TASK BRIEF: Leaving out the pictures, reproduce each record exactly and in full.

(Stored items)
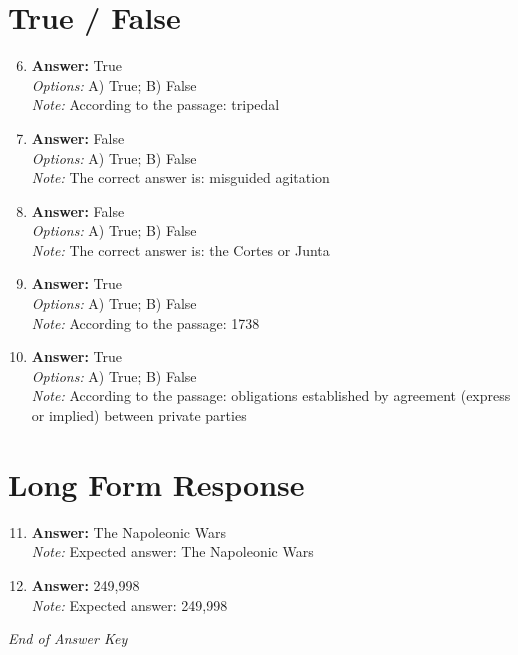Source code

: \documentclass[12pt]{article}
\begin{document}
\section*{True / False}
\begin{enumerate}[label=\arabic*.]
\setcounter{enumi}{5}
\item \textbf{Answer:} True
\\ \textit{Options:} A) True; B) False
\\ \textit{Note:} According to the passage: tripedal
\item \textbf{Answer:} False
\\ \textit{Options:} A) True; B) False
\\ \textit{Note:} The correct answer is: misguided agitation
\item \textbf{Answer:} False
\\ \textit{Options:} A) True; B) False
\\ \textit{Note:} The correct answer is: the Cortes or Junta
\item \textbf{Answer:} True
\\ \textit{Options:} A) True; B) False
\\ \textit{Note:} According to the passage: 1738
\item \textbf{Answer:} True
\\ \textit{Options:} A) True; B) False
\\ \textit{Note:} According to the passage: obligations established by agreement (express or implied) between private parties
\end{enumerate}

\section*{Long Form Response}
\begin{enumerate}[label=\arabic*.]
\setcounter{enumi}{10}
\item \textbf{Answer:} The Napoleonic Wars
\\ \textit{Note:} Expected answer: The Napoleonic Wars
\item \textbf{Answer:} 249,998
\\ \textit{Note:} Expected answer: 249,998
\end{enumerate}

\vfill
\noindent\textit{End of Answer Key}
\end{document}

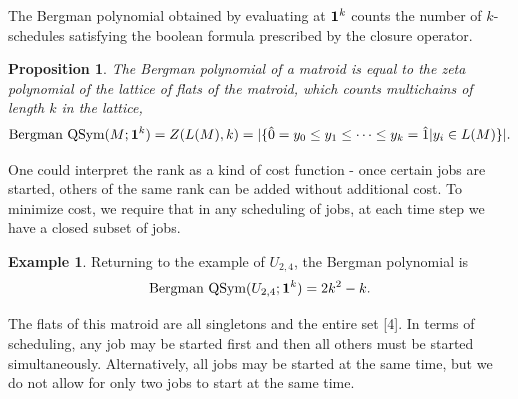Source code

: \documentclass[12pt,reqno]{amsart}
\numberwithin{definition}{section}
\newtheorem{proposition}[definition]{Proposition}
\newtheorem{theorem}[definition]{Theorem}
\theoremstyle{definition}
\newtheorem{example}[definition]{Example}
\newcommand{\SSS}{\mathcal{S}}
\newcommand{\mset}[2]{ \left\{ #1 \; \middle| \; #2 \right\}}
\newcommand{\poly}{\chi} %
\begin{document}
The Bergman polynomial obtained
by evaluating at ${\bf 1}^k$ counts the number of
$k$-schedules satisfying the boolean formula prescribed by the closure
operator. 

\begin{proposition}
The Bergman polynomial of a matroid is equal to the zeta polynomial of the lattice of flats of the matroid, which counts multichains of length $k$ in the lattice,
$$\textrm{Bergman QSym}(M;{\bf 1}^k) = Z(L(M),k) = |\{ \hat{0} = y_0 \leq y_1 \leq \cdots \leq y_k = \hat{1} | y_i \in L(M) \}|.$$

\end{proposition}

 One could interpret the rank as a kind of cost function -
once certain jobs are started, others of the same rank can be added
without additional cost.  To minimize cost, we require that in any
scheduling of jobs, at each time step we have a closed subset of jobs.

\begin{example}
Returning to the example of $U_{2,4}$, the Bergman polynomial is
$$\textrm{Bergman QSym}(U_{2,4};{\bf 1}^k) = 2k^2 - k.$$

The flats of this matroid are all singletons and the entire set [4].  In terms of scheduling, any job may be started first and then all others must be started simultaneously.  Alternatively, all jobs may be started at the same time, but we do not allow for only two jobs to start at the same time. 
\end{example}







\end{document}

WRITTEN SOLUTION:
Source code

: \documentclass[12pt]{article}
\begin{document}
\section*{True / False}
\begin{enumerate}[label=\arabic*.]
\setcounter{enumi}{5}
\item \textbf{Answer:} True
\\ \textit{Options:} A) True; B) False
\\ \textit{Note:} According to the passage: tripedal
\item \textbf{Answer:} False
\\ \textit{Options:} A) True; B) False
\\ \textit{Note:} The correct answer is: misguided agitation
\item \textbf{Answer:} False
\\ \textit{Options:} A) True; B) False
\\ \textit{Note:} The correct answer is: the Cortes or Junta
\item \textbf{Answer:} True
\\ \textit{Options:} A) True; B) False
\\ \textit{Note:} According to the passage: 1738
\item \textbf{Answer:} True
\\ \textit{Options:} A) True; B) False
\\ \textit{Note:} According to the passage: obligations established by agreement (express or implied) between private parties
\end{enumerate}

\section*{Long Form Response}
\begin{enumerate}[label=\arabic*.]
\setcounter{enumi}{10}
\item \textbf{Answer:} The Napoleonic Wars
\\ \textit{Note:} Expected answer: The Napoleonic Wars
\item \textbf{Answer:} 249,998
\\ \textit{Note:} Expected answer: 249,998
\end{enumerate}

\vfill
\noindent\textit{End of Answer Key}
\end{document}

Source code

: \documentclass[12pt,reqno]{amsart}
\numberwithin{definition}{section}
\newtheorem{proposition}[definition]{Proposition}
\newtheorem{theorem}[definition]{Theorem}
\theoremstyle{definition}
\newtheorem{example}[definition]{Example}
\newcommand{\SSS}{\mathcal{S}}
\newcommand{\mset}[2]{ \left\{ #1 \; \middle| \; #2 \right\}}
\newcommand{\poly}{\chi} %
\begin{document}
The Bergman polynomial obtained
by evaluating at ${\bf 1}^k$ counts the number of
$k$-schedules satisfying the boolean formula prescribed by the closure
operator. 

\begin{proposition}
The Bergman polynomial of a matroid is equal to the zeta polynomial of the lattice of flats of the matroid, which counts multichains of length $k$ in the lattice,
$$\textrm{Bergman QSym}(M;{\bf 1}^k) = Z(L(M),k) = |\{ \hat{0} = y_0 \leq y_1 \leq \cdots \leq y_k = \hat{1} | y_i \in L(M) \}|.$$

\end{proposition}

 One could interpret the rank as a kind of cost function -
once certain jobs are started, others of the same rank can be added
without additional cost.  To minimize cost, we require that in any
scheduling of jobs, at each time step we have a closed subset of jobs.

\begin{example}
Returning to the example of $U_{2,4}$, the Bergman polynomial is
$$\textrm{Bergman QSym}(U_{2,4};{\bf 1}^k) = 2k^2 - k.$$

The flats of this matroid are all singletons and the entire set [4].  In terms of scheduling, any job may be started first and then all others must be started simultaneously.  Alternatively, all jobs may be started at the same time, but we do not allow for only two jobs to start at the same time. 
\end{example}







\end{document}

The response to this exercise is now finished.